Bloodstained: Curse of the Moon was released as a smaller title that would set things up for Ritual of the Night, but it stands alone as a fun action game regardless. The controls are simple to get into but the platforming and boss fights are a real challenge for just about anybody. In typical Koji Igarashi fashion however, the game give players more than just a straightforward adventure. Multiple playable characters, alternate paths, secret rooms, and bonus difficulties make up a fraction of what many will experience when diving into Bloodstained: Curse of the Moon. Many look at this game as a spiritual successor to the Castlevania series, which if history repeats itself will be another awesome experience for everyone.

Dust An Elysian Tail (Switch)


Dust An Elysian Tail is a very special game with an interesting backstory. The game was developed by one person in its entirety and released on Xbox Live Arcade, to which later it received many awards and was ported over to other consoles like the PlayStation 4 and Nintendo Switch in 2018. Dust takes place in a world will with human-like animals that live in a very harsh environment. War tears up the land frequently and the hands of destiny are always at work, especially for a young man with amnesia that goes by the name of Dust. It’s a very interesting setup to a story with many twists and turns and will speak to everybody that grew up watching animated movies with animal characters and a mature tone. 

The visuals of Dust An Elysian Tail are what will get you to pay attention, while the core gameplay of it will keep you around to experience more. The backgrounds and overall level design feel as if they’re pulled right out of a Disney animated movie, with little details all around that will make even the smallest things feel alive. The gameplay blends together the action of “beat-em-up” style games with some exploration that will take you through many gorgeous looking areas. The story is dramatic and will make some of the boss fights you get into tense and satisfying, especially with the epic music that plays over everything. If you want to see an example of excellence in presentation and gameplay, then you absolutely need to play through Dust An Elysian Tail right now. The game can be picked up on every platform and has a limited physical edition for the Nintendo Switch.

Dead Cells (Switch/PC)

The developers at Motion Twin have a very fierce and unforgiving game that might make you stress out your Nintendo Switch just by playing it. Dead Cells takes the action and exploration of Nintendo’s Metroid series and gives it a huge spike of adrenaline. You play as a group of cells that take over and possess a dead body within a dungeon, allowing you to roam around and explore many dangerous stages. Anything and everything will kill you without hesitation or remorse, laying before you a crazy and unforgiving challenge that rewards those bold enough to conquer it. The fighting is fast and could be over if you blink at the wrong time, leading to many deaths and rebirths you’ll experience the entire time. Death is part of the process if you’re to go deeper and deeper into the savage world.

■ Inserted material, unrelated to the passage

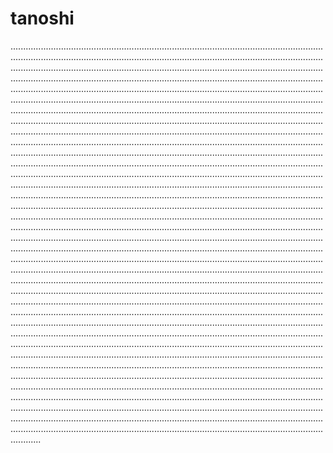 # tanoshi

........................................................................................................................................................................................................................................................................................................................................................................................................................................................................................................................................................................................................................................................................................................................................................................................................................................................................................................................................................................................................................................................................................................................................................................................................................................................................................................................................................................................................................................................................................................................................................................................................................................................................................................................................................................................................................................................................................................................................................................................................................................................................................................................................................................................................................................................................................................................................................................................................................................................................................................................................................................................................................................................................................................................................................................................................................................................................................................................................................................................................................................................................................................................................................................................................................................................................................................................................................................................................................................................................................................................................................................................................................................................................................................................................................................................................................................................................................................................................................................................................................................................................................................................................................................................................................................................................................................................................................................................................................................................................................................................................................................................................................................................................................................................................................................................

The easiest way to describe Dead Cells is if you took the harsh unforgiving difficulty of Dark Souls and gave it to the guys who designed Metroid. That perfectly sums up what Dead Cells really is at its heart. There’s very little story to latch onto except the small tidbits that you can discover while roaming around. As difficult as the game can get, it’s highly addictive and can really shine when you overcome some of its tougher enemies and obstacles. Some of the abilities you gain along the way do look spectacular and really show off the game’s visual style and openness to players looking to find new ways to play around it’s challenges. This variety is enhanced by the game’s procedurally generated areas that constantly mix things up every time you reemerge from death. Though not for the faint of heart, or the easily frustrated, Dead Cells is a challenging well-designed game that looks and plays very good. The real question is however; are you bold enough to face it?